Listening to new music is also a challenge - sometimes a listener's institute might also seem like a good idea.

When one thinks of how long it took the musical world to take in Mahler, or how even now some audiences still struggle with Bartok and Schonberg, the world of the new composer is filled with resistance.

First on the program Sunday was Anthony Suter's one-act opera "The Most Fortunate Son." A humorous extract depicted a blue-blood couple agonizing over their son's college application to an elite (read: Yale) school, repeating the word "average" over and over. Suter showed an understanding of how musical forms can reflect comedy, and the satire of the scene was made more evident when the boy's last name was revealed to be Bush.

James Woodward's musical "Lady Godiva" was experienced via two scenes. The first was "Coming Home," a lyrical but somewhat generic song for the young heroine. It showed a fluent composer at work, one who made considerably more of the jazzy, swaggering "Forbidden Love."

Jorge Muniz's "Germinal" is a three-act opera presumably based on the novel by Emile Zola. Two scenes revealed the most experienced operatic voice in the program, as Muniz showed the ability to quickly set a scene and a dramatic mood. This was particularly so in the tavern scene, where a quintet of characters expressed mostly unhappy feelings. The two excerpts were given in Spanish, which hampered listeners' ability to experience the words with the immediacy of the rest of program.

Another musical was a retelling of Adam and Eve, "The Eden Diaries," by Kyle Gullings. A clever duet for two women showed Eve speaking with her reflection while "Temptation" was a sly depiction of the moment Eve gives into the Serpent's enticements..

A different experience was provided by Rich Moriarty's dramatic cantata "Young Fellow My Lad." Based on a 1916 poem, this was perhaps the least complex music on the program, yet it also emerged as the most successful blending of words and music. Moriarty's tonal setting powerfully expressed a father's emotions as he waits for his son's letter from the front.

"Two Scenes," from an unfinished opera by George Lam, were effective in their conversational style, but there seemed to be less song in the vocal parts and more drama in the accompaniment.
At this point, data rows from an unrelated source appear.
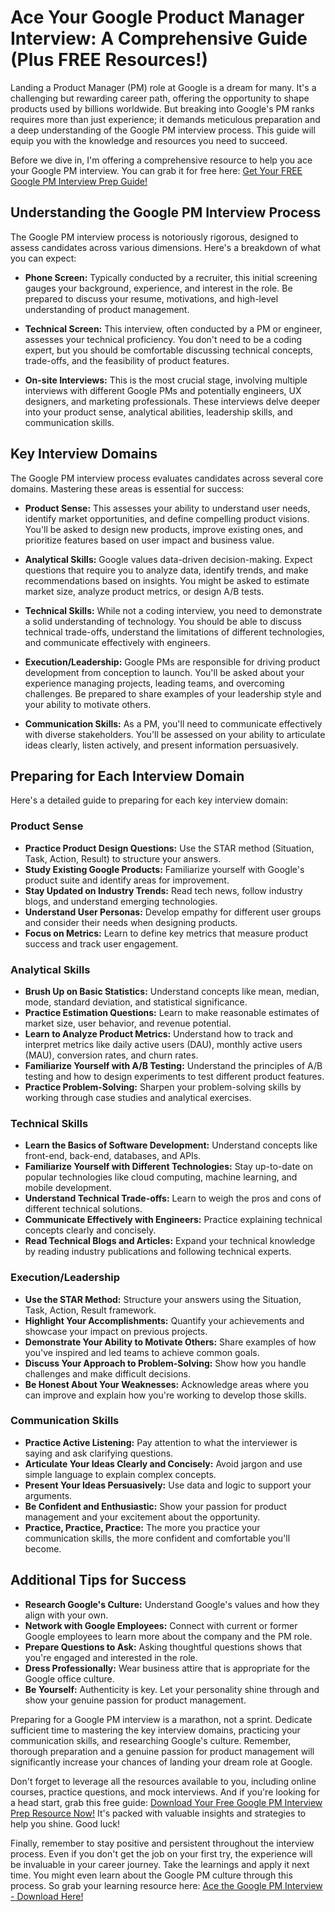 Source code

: # Ace Your Google Product Manager Interview: A Comprehensive Guide (Plus FREE Resources!)

Landing a Product Manager (PM) role at Google is a dream for many. It's a challenging but rewarding career path, offering the opportunity to shape products used by billions worldwide. But breaking into Google's PM ranks requires more than just experience; it demands meticulous preparation and a deep understanding of the Google PM interview process. This guide will equip you with the knowledge and resources you need to succeed.

Before we dive in, I'm offering a comprehensive resource to help you ace your Google PM interview. You can grab it for free here: [Get Your FREE Google PM Interview Prep Guide!](https://udemywork.com/google-product-manager-interview-prep)

## Understanding the Google PM Interview Process

The Google PM interview process is notoriously rigorous, designed to assess candidates across various dimensions. Here's a breakdown of what you can expect:

*   **Phone Screen:** Typically conducted by a recruiter, this initial screening gauges your background, experience, and interest in the role. Be prepared to discuss your resume, motivations, and high-level understanding of product management.

*   **Technical Screen:** This interview, often conducted by a PM or engineer, assesses your technical proficiency. You don't need to be a coding expert, but you should be comfortable discussing technical concepts, trade-offs, and the feasibility of product features.

*   **On-site Interviews:** This is the most crucial stage, involving multiple interviews with different Google PMs and potentially engineers, UX designers, and marketing professionals. These interviews delve deeper into your product sense, analytical abilities, leadership skills, and communication skills.

## Key Interview Domains

The Google PM interview process evaluates candidates across several core domains. Mastering these areas is essential for success:

*   **Product Sense:** This assesses your ability to understand user needs, identify market opportunities, and define compelling product visions. You'll be asked to design new products, improve existing ones, and prioritize features based on user impact and business value.

*   **Analytical Skills:** Google values data-driven decision-making. Expect questions that require you to analyze data, identify trends, and make recommendations based on insights. You might be asked to estimate market size, analyze product metrics, or design A/B tests.

*   **Technical Skills:** While not a coding interview, you need to demonstrate a solid understanding of technology. You should be able to discuss technical trade-offs, understand the limitations of different technologies, and communicate effectively with engineers.

*   **Execution/Leadership:** Google PMs are responsible for driving product development from conception to launch. You'll be asked about your experience managing projects, leading teams, and overcoming challenges. Be prepared to share examples of your leadership style and your ability to motivate others.

*   **Communication Skills:** As a PM, you'll need to communicate effectively with diverse stakeholders. You'll be assessed on your ability to articulate ideas clearly, listen actively, and present information persuasively.

## Preparing for Each Interview Domain

Here's a detailed guide to preparing for each key interview domain:

### Product Sense

*   **Practice Product Design Questions:** Use the STAR method (Situation, Task, Action, Result) to structure your answers.
*   **Study Existing Google Products:** Familiarize yourself with Google's product suite and identify areas for improvement.
*   **Stay Updated on Industry Trends:** Read tech news, follow industry blogs, and understand emerging technologies.
*   **Understand User Personas:** Develop empathy for different user groups and consider their needs when designing products.
*   **Focus on Metrics:** Learn to define key metrics that measure product success and track user engagement.

### Analytical Skills

*   **Brush Up on Basic Statistics:** Understand concepts like mean, median, mode, standard deviation, and statistical significance.
*   **Practice Estimation Questions:** Learn to make reasonable estimates of market size, user behavior, and revenue potential.
*   **Learn to Analyze Product Metrics:** Understand how to track and interpret metrics like daily active users (DAU), monthly active users (MAU), conversion rates, and churn rates.
*   **Familiarize Yourself with A/B Testing:** Understand the principles of A/B testing and how to design experiments to test different product features.
*   **Practice Problem-Solving:** Sharpen your problem-solving skills by working through case studies and analytical exercises.

### Technical Skills

*   **Learn the Basics of Software Development:** Understand concepts like front-end, back-end, databases, and APIs.
*   **Familiarize Yourself with Different Technologies:** Stay up-to-date on popular technologies like cloud computing, machine learning, and mobile development.
*   **Understand Technical Trade-offs:** Learn to weigh the pros and cons of different technical solutions.
*   **Communicate Effectively with Engineers:** Practice explaining technical concepts clearly and concisely.
*   **Read Technical Blogs and Articles:** Expand your technical knowledge by reading industry publications and following technical experts.

### Execution/Leadership

*   **Use the STAR Method:** Structure your answers using the Situation, Task, Action, Result framework.
*   **Highlight Your Accomplishments:** Quantify your achievements and showcase your impact on previous projects.
*   **Demonstrate Your Ability to Motivate Others:** Share examples of how you've inspired and led teams to achieve common goals.
*   **Discuss Your Approach to Problem-Solving:** Show how you handle challenges and make difficult decisions.
*   **Be Honest About Your Weaknesses:** Acknowledge areas where you can improve and explain how you're working to develop those skills.

### Communication Skills

*   **Practice Active Listening:** Pay attention to what the interviewer is saying and ask clarifying questions.
*   **Articulate Your Ideas Clearly and Concisely:** Avoid jargon and use simple language to explain complex concepts.
*   **Present Your Ideas Persuasively:** Use data and logic to support your arguments.
*   **Be Confident and Enthusiastic:** Show your passion for product management and your excitement about the opportunity.
*   **Practice, Practice, Practice:** The more you practice your communication skills, the more confident and comfortable you'll become.

## Additional Tips for Success

*   **Research Google's Culture:** Understand Google's values and how they align with your own.
*   **Network with Google Employees:** Connect with current or former Google employees to learn more about the company and the PM role.
*   **Prepare Questions to Ask:** Asking thoughtful questions shows that you're engaged and interested in the role.
*   **Dress Professionally:** Wear business attire that is appropriate for the Google office culture.
*   **Be Yourself:** Authenticity is key. Let your personality shine through and show your genuine passion for product management.

Preparing for a Google PM interview is a marathon, not a sprint. Dedicate sufficient time to mastering the key interview domains, practicing your communication skills, and researching Google's culture. Remember, thorough preparation and a genuine passion for product management will significantly increase your chances of landing your dream role at Google.

Don't forget to leverage all the resources available to you, including online courses, practice questions, and mock interviews. And if you're looking for a head start, grab this free guide: [Download Your Free Google PM Interview Prep Resource Now!](https://udemywork.com/google-product-manager-interview-prep) It's packed with valuable insights and strategies to help you shine. Good luck!

Finally, remember to stay positive and persistent throughout the interview process. Even if you don't get the job on your first try, the experience will be invaluable in your career journey. Take the learnings and apply it next time. You might even learn about the Google PM culture through this process. So grab your learning resource here: [Ace the Google PM Interview - Download Here!](https://udemywork.com/google-product-manager-interview-prep)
Gustavo Leone's "The Leader" ended the program. Based on an Ionesco play, it, too, kept emotion reined in, with the voices in a tight range, as befitting the absurdist text.

The afternoon was a triumph for the excellent vocalists: sopranos Signe Mortensen and Tara Davison, mezzo-soprano Julia Tobiska, tenor Sean T. Miller, and baritones Kenneth Weber and Larry J. Giddens Jr. Accompanying them were two highly proficient and hard-working pianists, Amanda Halstead and Bart Kuebler.